WHAT TO PRODUCE. The required output is the complete listing, copied word for word.

AVAILABLE DATA.
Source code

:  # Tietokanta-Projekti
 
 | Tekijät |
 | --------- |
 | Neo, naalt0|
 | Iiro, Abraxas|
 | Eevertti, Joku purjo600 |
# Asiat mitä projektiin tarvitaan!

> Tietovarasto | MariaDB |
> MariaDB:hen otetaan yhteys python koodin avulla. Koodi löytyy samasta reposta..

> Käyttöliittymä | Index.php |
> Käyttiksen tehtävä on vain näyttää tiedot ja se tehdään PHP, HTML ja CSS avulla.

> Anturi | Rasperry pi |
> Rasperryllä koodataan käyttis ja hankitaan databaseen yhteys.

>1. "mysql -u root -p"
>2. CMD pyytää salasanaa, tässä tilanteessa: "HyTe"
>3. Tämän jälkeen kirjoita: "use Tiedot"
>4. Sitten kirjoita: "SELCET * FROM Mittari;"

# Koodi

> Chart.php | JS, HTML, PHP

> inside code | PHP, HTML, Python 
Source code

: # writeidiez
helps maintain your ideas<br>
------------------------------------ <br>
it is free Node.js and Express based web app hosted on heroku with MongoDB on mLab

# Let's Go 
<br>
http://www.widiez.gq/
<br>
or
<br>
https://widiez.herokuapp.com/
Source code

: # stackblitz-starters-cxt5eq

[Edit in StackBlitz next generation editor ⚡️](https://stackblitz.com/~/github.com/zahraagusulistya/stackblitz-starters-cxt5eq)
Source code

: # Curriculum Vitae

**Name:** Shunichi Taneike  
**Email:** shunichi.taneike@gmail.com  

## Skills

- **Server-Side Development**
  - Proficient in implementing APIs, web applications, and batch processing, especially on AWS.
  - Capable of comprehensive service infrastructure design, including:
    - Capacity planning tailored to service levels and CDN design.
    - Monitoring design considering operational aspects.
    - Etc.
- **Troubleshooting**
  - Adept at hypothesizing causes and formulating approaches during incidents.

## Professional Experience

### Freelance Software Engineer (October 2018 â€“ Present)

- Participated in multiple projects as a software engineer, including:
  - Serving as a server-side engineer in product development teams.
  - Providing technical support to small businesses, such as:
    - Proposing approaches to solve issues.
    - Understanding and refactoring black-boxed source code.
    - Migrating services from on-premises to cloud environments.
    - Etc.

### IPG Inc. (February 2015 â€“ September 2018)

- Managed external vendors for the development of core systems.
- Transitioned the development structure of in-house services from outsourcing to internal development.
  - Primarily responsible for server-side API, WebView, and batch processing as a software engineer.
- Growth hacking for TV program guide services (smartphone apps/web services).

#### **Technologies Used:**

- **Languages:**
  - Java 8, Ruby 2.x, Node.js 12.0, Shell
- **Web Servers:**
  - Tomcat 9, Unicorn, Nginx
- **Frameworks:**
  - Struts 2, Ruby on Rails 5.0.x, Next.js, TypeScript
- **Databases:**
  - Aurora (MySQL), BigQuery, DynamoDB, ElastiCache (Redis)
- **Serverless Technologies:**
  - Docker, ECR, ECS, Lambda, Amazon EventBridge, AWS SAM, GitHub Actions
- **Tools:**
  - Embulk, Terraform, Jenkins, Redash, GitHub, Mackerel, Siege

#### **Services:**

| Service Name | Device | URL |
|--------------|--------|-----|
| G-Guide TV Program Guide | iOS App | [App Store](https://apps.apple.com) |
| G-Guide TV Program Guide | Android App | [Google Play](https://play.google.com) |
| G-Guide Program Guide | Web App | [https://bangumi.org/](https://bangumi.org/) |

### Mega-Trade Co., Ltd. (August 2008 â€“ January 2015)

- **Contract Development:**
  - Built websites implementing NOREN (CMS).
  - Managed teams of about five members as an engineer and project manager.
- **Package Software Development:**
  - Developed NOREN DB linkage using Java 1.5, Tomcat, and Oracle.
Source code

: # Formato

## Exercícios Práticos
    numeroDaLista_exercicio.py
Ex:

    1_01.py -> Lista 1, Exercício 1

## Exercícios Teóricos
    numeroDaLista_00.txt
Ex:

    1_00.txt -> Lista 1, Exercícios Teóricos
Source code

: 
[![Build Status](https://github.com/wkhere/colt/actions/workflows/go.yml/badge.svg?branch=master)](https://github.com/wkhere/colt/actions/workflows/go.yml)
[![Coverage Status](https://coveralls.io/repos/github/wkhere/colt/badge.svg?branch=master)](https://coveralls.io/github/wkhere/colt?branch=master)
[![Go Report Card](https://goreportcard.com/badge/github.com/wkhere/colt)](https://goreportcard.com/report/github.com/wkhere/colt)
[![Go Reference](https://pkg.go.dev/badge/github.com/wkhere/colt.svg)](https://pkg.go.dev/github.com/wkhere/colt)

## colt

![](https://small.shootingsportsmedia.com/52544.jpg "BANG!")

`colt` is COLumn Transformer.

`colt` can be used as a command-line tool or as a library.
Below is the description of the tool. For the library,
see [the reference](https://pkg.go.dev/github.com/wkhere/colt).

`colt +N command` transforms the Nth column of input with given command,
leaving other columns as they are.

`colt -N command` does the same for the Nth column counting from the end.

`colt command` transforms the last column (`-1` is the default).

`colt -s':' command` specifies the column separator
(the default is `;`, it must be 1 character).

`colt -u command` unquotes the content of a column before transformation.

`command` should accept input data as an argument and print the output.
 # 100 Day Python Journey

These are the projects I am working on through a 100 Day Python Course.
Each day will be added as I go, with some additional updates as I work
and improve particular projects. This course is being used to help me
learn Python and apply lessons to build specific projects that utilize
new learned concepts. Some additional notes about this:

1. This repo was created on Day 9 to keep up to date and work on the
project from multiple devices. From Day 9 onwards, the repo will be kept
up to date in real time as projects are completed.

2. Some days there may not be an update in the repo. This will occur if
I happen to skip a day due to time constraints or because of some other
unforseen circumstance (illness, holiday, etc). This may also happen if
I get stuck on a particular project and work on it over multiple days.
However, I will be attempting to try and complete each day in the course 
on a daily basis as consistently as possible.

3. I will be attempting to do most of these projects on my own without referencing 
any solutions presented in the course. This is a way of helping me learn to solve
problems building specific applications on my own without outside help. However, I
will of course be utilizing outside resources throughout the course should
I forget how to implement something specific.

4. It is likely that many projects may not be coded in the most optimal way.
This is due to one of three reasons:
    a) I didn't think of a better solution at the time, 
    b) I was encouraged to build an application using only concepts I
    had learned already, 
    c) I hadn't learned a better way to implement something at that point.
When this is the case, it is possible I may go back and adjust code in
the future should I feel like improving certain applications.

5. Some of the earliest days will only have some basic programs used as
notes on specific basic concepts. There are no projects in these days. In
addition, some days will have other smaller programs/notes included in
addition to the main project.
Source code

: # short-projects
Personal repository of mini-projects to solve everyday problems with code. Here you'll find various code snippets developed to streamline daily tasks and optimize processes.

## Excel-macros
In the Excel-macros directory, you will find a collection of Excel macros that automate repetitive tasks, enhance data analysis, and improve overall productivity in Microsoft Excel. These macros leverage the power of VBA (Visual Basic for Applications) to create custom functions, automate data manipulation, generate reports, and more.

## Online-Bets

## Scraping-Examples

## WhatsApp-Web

RESPONSE TO THE TASK.
Source code

:  # Tietokanta-Projekti
 
 | Tekijät |
 | --------- |
 | Neo, naalt0|
 | Iiro, Abraxas|
 | Eevertti, Joku purjo600 |
# Asiat mitä projektiin tarvitaan!

> Tietovarasto | MariaDB |
> MariaDB:hen otetaan yhteys python koodin avulla. Koodi löytyy samasta reposta..

> Käyttöliittymä | Index.php |
> Käyttiksen tehtävä on vain näyttää tiedot ja se tehdään PHP, HTML ja CSS avulla.

> Anturi | Rasperry pi |
> Rasperryllä koodataan käyttis ja hankitaan databaseen yhteys.

>1. "mysql -u root -p"
>2. CMD pyytää salasanaa, tässä tilanteessa: "HyTe"
>3. Tämän jälkeen kirjoita: "use Tiedot"
>4. Sitten kirjoita: "SELCET * FROM Mittari;"

# Koodi

> Chart.php | JS, HTML, PHP

> inside code | PHP, HTML, Python 
Source code

: # writeidiez
helps maintain your ideas<br>
------------------------------------ <br>
it is free Node.js and Express based web app hosted on heroku with MongoDB on mLab

# Let's Go 
<br>
http://www.widiez.gq/
<br>
or
<br>
https://widiez.herokuapp.com/
Source code

: # stackblitz-starters-cxt5eq

[Edit in StackBlitz next generation editor ⚡️](https://stackblitz.com/~/github.com/zahraagusulistya/stackblitz-starters-cxt5eq)
Source code

: # Curriculum Vitae

**Name:** Shunichi Taneike  
**Email:** shunichi.taneike@gmail.com  

## Skills

- **Server-Side Development**
  - Proficient in implementing APIs, web applications, and batch processing, especially on AWS.
  - Capable of comprehensive service infrastructure design, including:
    - Capacity planning tailored to service levels and CDN design.
    - Monitoring design considering operational aspects.
    - Etc.
- **Troubleshooting**
  - Adept at hypothesizing causes and formulating approaches during incidents.

## Professional Experience

### Freelance Software Engineer (October 2018 â€“ Present)

- Participated in multiple projects as a software engineer, including:
  - Serving as a server-side engineer in product development teams.
  - Providing technical support to small businesses, such as:
    - Proposing approaches to solve issues.
    - Understanding and refactoring black-boxed source code.
    - Migrating services from on-premises to cloud environments.
    - Etc.

### IPG Inc. (February 2015 â€“ September 2018)

- Managed external vendors for the development of core systems.
- Transitioned the development structure of in-house services from outsourcing to internal development.
  - Primarily responsible for server-side API, WebView, and batch processing as a software engineer.
- Growth hacking for TV program guide services (smartphone apps/web services).

#### **Technologies Used:**

- **Languages:**
  - Java 8, Ruby 2.x, Node.js 12.0, Shell
- **Web Servers:**
  - Tomcat 9, Unicorn, Nginx
- **Frameworks:**
  - Struts 2, Ruby on Rails 5.0.x, Next.js, TypeScript
- **Databases:**
  - Aurora (MySQL), BigQuery, DynamoDB, ElastiCache (Redis)
- **Serverless Technologies:**
  - Docker, ECR, ECS, Lambda, Amazon EventBridge, AWS SAM, GitHub Actions
- **Tools:**
  - Embulk, Terraform, Jenkins, Redash, GitHub, Mackerel, Siege

#### **Services:**

| Service Name | Device | URL |
|--------------|--------|-----|
| G-Guide TV Program Guide | iOS App | [App Store](https://apps.apple.com) |
| G-Guide TV Program Guide | Android App | [Google Play](https://play.google.com) |
| G-Guide Program Guide | Web App | [https://bangumi.org/](https://bangumi.org/) |

### Mega-Trade Co., Ltd. (August 2008 â€“ January 2015)

- **Contract Development:**
  - Built websites implementing NOREN (CMS).
  - Managed teams of about five members as an engineer and project manager.
- **Package Software Development:**
  - Developed NOREN DB linkage using Java 1.5, Tomcat, and Oracle.
Source code

: # Formato

## Exercícios Práticos
    numeroDaLista_exercicio.py
Ex:

    1_01.py -> Lista 1, Exercício 1

## Exercícios Teóricos
    numeroDaLista_00.txt
Ex:

    1_00.txt -> Lista 1, Exercícios Teóricos
Source code

: 
[![Build Status](https://github.com/wkhere/colt/actions/workflows/go.yml/badge.svg?branch=master)](https://github.com/wkhere/colt/actions/workflows/go.yml)
[![Coverage Status](https://coveralls.io/repos/github/wkhere/colt/badge.svg?branch=master)](https://coveralls.io/github/wkhere/colt?branch=master)
[![Go Report Card](https://goreportcard.com/badge/github.com/wkhere/colt)](https://goreportcard.com/report/github.com/wkhere/colt)
[![Go Reference](https://pkg.go.dev/badge/github.com/wkhere/colt.svg)](https://pkg.go.dev/github.com/wkhere/colt)

## colt

![](https://small.shootingsportsmedia.com/52544.jpg "BANG!")

`colt` is COLumn Transformer.

`colt` can be used as a command-line tool or as a library.
Below is the description of the tool. For the library,
see [the reference](https://pkg.go.dev/github.com/wkhere/colt).

`colt +N command` transforms the Nth column of input with given command,
leaving other columns as they are.

`colt -N command` does the same for the Nth column counting from the end.

`colt command` transforms the last column (`-1` is the default).

`colt -s':' command` specifies the column separator
(the default is `;`, it must be 1 character).

`colt -u command` unquotes the content of a column before transformation.

`command` should accept input data as an argument and print the output.
 # 100 Day Python Journey

These are the projects I am working on through a 100 Day Python Course.
Each day will be added as I go, with some additional updates as I work
and improve particular projects. This course is being used to help me
learn Python and apply lessons to build specific projects that utilize
new learned concepts. Some additional notes about this:

1. This repo was created on Day 9 to keep up to date and work on the
project from multiple devices. From Day 9 onwards, the repo will be kept
up to date in real time as projects are completed.

2. Some days there may not be an update in the repo. This will occur if
I happen to skip a day due to time constraints or because of some other
unforseen circumstance (illness, holiday, etc). This may also happen if
I get stuck on a particular project and work on it over multiple days.
However, I will be attempting to try and complete each day in the course 
on a daily basis as consistently as possible.

3. I will be attempting to do most of these projects on my own without referencing 
any solutions presented in the course. This is a way of helping me learn to solve
problems building specific applications on my own without outside help. However, I
will of course be utilizing outside resources throughout the course should
I forget how to implement something specific.

4. It is likely that many projects may not be coded in the most optimal way.
This is due to one of three reasons:
    a) I didn't think of a better solution at the time, 
    b) I was encouraged to build an application using only concepts I
    had learned already, 
    c) I hadn't learned a better way to implement something at that point.
When this is the case, it is possible I may go back and adjust code in
the future should I feel like improving certain applications.

5. Some of the earliest days will only have some basic programs used as
notes on specific basic concepts. There are no projects in these days. In
addition, some days will have other smaller programs/notes included in
addition to the main project.
Source code

: # short-projects
Personal repository of mini-projects to solve everyday problems with code. Here you'll find various code snippets developed to streamline daily tasks and optimize processes.

## Excel-macros
In the Excel-macros directory, you will find a collection of Excel macros that automate repetitive tasks, enhance data analysis, and improve overall productivity in Microsoft Excel. These macros leverage the power of VBA (Visual Basic for Applications) to create custom functions, automate data manipulation, generate reports, and more.

## Online-Bets

## Scraping-Examples

## WhatsApp-Web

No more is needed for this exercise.